▶ [Your goal]
With pictures removed, print the listing exactly.

▶ [Record extracts]
▬▬▬

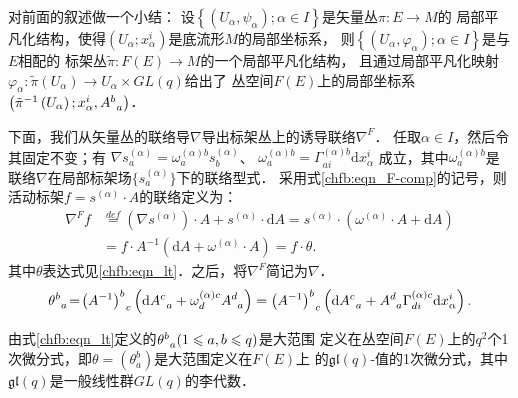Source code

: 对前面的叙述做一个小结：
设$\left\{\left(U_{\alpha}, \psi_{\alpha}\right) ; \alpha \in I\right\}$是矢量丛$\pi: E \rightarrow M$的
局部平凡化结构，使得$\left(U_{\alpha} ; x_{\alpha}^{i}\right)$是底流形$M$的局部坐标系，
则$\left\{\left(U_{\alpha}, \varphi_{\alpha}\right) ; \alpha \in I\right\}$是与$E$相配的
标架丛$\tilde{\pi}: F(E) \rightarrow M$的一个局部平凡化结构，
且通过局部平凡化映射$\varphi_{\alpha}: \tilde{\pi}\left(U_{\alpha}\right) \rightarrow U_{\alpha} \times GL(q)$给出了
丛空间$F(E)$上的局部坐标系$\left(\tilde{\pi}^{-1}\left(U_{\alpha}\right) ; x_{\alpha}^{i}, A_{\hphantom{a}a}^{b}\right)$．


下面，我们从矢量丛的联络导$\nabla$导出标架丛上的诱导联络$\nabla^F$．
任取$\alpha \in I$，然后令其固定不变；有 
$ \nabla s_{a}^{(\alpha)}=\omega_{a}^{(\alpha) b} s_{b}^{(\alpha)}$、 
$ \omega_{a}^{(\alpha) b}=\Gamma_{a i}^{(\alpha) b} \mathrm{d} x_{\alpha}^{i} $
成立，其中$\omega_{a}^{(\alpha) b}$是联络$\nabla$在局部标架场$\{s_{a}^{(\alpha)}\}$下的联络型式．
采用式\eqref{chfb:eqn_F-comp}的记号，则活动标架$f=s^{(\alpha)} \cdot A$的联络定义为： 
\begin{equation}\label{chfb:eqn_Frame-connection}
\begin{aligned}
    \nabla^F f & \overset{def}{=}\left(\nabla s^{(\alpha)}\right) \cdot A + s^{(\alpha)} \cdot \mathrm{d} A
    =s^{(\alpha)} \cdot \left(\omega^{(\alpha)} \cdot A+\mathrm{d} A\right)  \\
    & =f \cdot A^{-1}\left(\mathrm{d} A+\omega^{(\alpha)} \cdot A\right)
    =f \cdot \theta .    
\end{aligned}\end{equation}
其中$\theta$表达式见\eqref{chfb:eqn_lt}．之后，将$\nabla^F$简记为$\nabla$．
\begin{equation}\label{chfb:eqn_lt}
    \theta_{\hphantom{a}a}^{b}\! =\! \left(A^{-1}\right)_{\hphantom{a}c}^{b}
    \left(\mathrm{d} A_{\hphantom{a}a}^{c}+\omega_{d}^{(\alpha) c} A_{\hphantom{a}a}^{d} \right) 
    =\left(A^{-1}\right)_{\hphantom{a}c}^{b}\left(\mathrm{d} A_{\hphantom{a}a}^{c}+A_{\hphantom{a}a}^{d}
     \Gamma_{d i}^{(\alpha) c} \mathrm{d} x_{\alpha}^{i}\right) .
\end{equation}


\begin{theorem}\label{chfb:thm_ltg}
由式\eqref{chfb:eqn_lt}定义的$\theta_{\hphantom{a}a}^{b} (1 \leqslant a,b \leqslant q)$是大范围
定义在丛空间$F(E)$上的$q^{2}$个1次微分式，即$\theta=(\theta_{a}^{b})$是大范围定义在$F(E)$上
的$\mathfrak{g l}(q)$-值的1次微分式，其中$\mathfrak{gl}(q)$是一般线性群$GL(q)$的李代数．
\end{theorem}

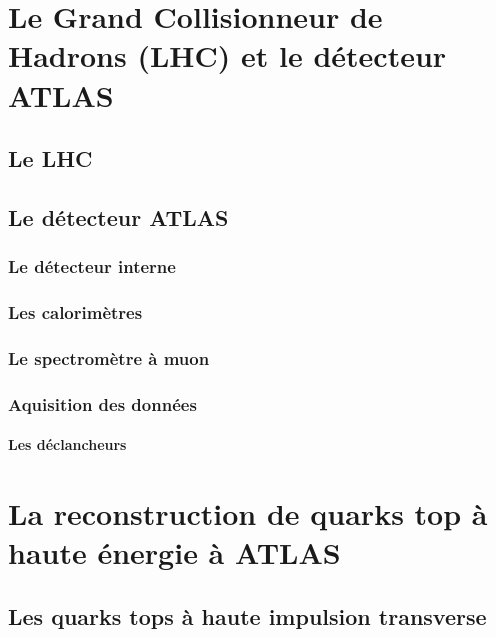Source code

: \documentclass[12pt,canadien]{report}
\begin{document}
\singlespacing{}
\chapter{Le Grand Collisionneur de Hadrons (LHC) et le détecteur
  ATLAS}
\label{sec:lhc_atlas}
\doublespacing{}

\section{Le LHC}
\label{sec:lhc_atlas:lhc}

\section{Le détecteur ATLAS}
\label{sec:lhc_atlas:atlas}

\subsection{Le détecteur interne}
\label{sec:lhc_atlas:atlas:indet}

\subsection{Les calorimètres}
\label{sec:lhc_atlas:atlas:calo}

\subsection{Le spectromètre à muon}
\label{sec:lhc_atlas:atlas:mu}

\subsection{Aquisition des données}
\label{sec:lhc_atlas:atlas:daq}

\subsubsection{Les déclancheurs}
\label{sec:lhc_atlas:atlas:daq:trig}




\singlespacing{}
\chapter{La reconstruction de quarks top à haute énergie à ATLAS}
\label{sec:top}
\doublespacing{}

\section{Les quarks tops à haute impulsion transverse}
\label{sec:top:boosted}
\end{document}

▬▬▬

▶ [Solution for this problem]
Source code

: 对前面的叙述做一个小结：
设$\left\{\left(U_{\alpha}, \psi_{\alpha}\right) ; \alpha \in I\right\}$是矢量丛$\pi: E \rightarrow M$的
局部平凡化结构，使得$\left(U_{\alpha} ; x_{\alpha}^{i}\right)$是底流形$M$的局部坐标系，
则$\left\{\left(U_{\alpha}, \varphi_{\alpha}\right) ; \alpha \in I\right\}$是与$E$相配的
标架丛$\tilde{\pi}: F(E) \rightarrow M$的一个局部平凡化结构，
且通过局部平凡化映射$\varphi_{\alpha}: \tilde{\pi}\left(U_{\alpha}\right) \rightarrow U_{\alpha} \times GL(q)$给出了
丛空间$F(E)$上的局部坐标系$\left(\tilde{\pi}^{-1}\left(U_{\alpha}\right) ; x_{\alpha}^{i}, A_{\hphantom{a}a}^{b}\right)$．


下面，我们从矢量丛的联络导$\nabla$导出标架丛上的诱导联络$\nabla^F$．
任取$\alpha \in I$，然后令其固定不变；有 
$ \nabla s_{a}^{(\alpha)}=\omega_{a}^{(\alpha) b} s_{b}^{(\alpha)}$、 
$ \omega_{a}^{(\alpha) b}=\Gamma_{a i}^{(\alpha) b} \mathrm{d} x_{\alpha}^{i} $
成立，其中$\omega_{a}^{(\alpha) b}$是联络$\nabla$在局部标架场$\{s_{a}^{(\alpha)}\}$下的联络型式．
采用式\eqref{chfb:eqn_F-comp}的记号，则活动标架$f=s^{(\alpha)} \cdot A$的联络定义为： 
\begin{equation}\label{chfb:eqn_Frame-connection}
\begin{aligned}
    \nabla^F f & \overset{def}{=}\left(\nabla s^{(\alpha)}\right) \cdot A + s^{(\alpha)} \cdot \mathrm{d} A
    =s^{(\alpha)} \cdot \left(\omega^{(\alpha)} \cdot A+\mathrm{d} A\right)  \\
    & =f \cdot A^{-1}\left(\mathrm{d} A+\omega^{(\alpha)} \cdot A\right)
    =f \cdot \theta .    
\end{aligned}\end{equation}
其中$\theta$表达式见\eqref{chfb:eqn_lt}．之后，将$\nabla^F$简记为$\nabla$．
\begin{equation}\label{chfb:eqn_lt}
    \theta_{\hphantom{a}a}^{b}\! =\! \left(A^{-1}\right)_{\hphantom{a}c}^{b}
    \left(\mathrm{d} A_{\hphantom{a}a}^{c}+\omega_{d}^{(\alpha) c} A_{\hphantom{a}a}^{d} \right) 
    =\left(A^{-1}\right)_{\hphantom{a}c}^{b}\left(\mathrm{d} A_{\hphantom{a}a}^{c}+A_{\hphantom{a}a}^{d}
     \Gamma_{d i}^{(\alpha) c} \mathrm{d} x_{\alpha}^{i}\right) .
\end{equation}


\begin{theorem}\label{chfb:thm_ltg}
由式\eqref{chfb:eqn_lt}定义的$\theta_{\hphantom{a}a}^{b} (1 \leqslant a,b \leqslant q)$是大范围
定义在丛空间$F(E)$上的$q^{2}$个1次微分式，即$\theta=(\theta_{a}^{b})$是大范围定义在$F(E)$上
的$\mathfrak{g l}(q)$-值的1次微分式，其中$\mathfrak{gl}(q)$是一般线性群$GL(q)$的李代数．
\end{theorem}

Source code

: \documentclass[12pt,canadien]{report}
\begin{document}
\singlespacing{}
\chapter{Le Grand Collisionneur de Hadrons (LHC) et le détecteur
  ATLAS}
\label{sec:lhc_atlas}
\doublespacing{}

\section{Le LHC}
\label{sec:lhc_atlas:lhc}

\section{Le détecteur ATLAS}
\label{sec:lhc_atlas:atlas}

\subsection{Le détecteur interne}
\label{sec:lhc_atlas:atlas:indet}

\subsection{Les calorimètres}
\label{sec:lhc_atlas:atlas:calo}

\subsection{Le spectromètre à muon}
\label{sec:lhc_atlas:atlas:mu}

\subsection{Aquisition des données}
\label{sec:lhc_atlas:atlas:daq}

\subsubsection{Les déclancheurs}
\label{sec:lhc_atlas:atlas:daq:trig}




\singlespacing{}
\chapter{La reconstruction de quarks top à haute énergie à ATLAS}
\label{sec:top}
\doublespacing{}

\section{Les quarks tops à haute impulsion transverse}
\label{sec:top:boosted}
\end{document}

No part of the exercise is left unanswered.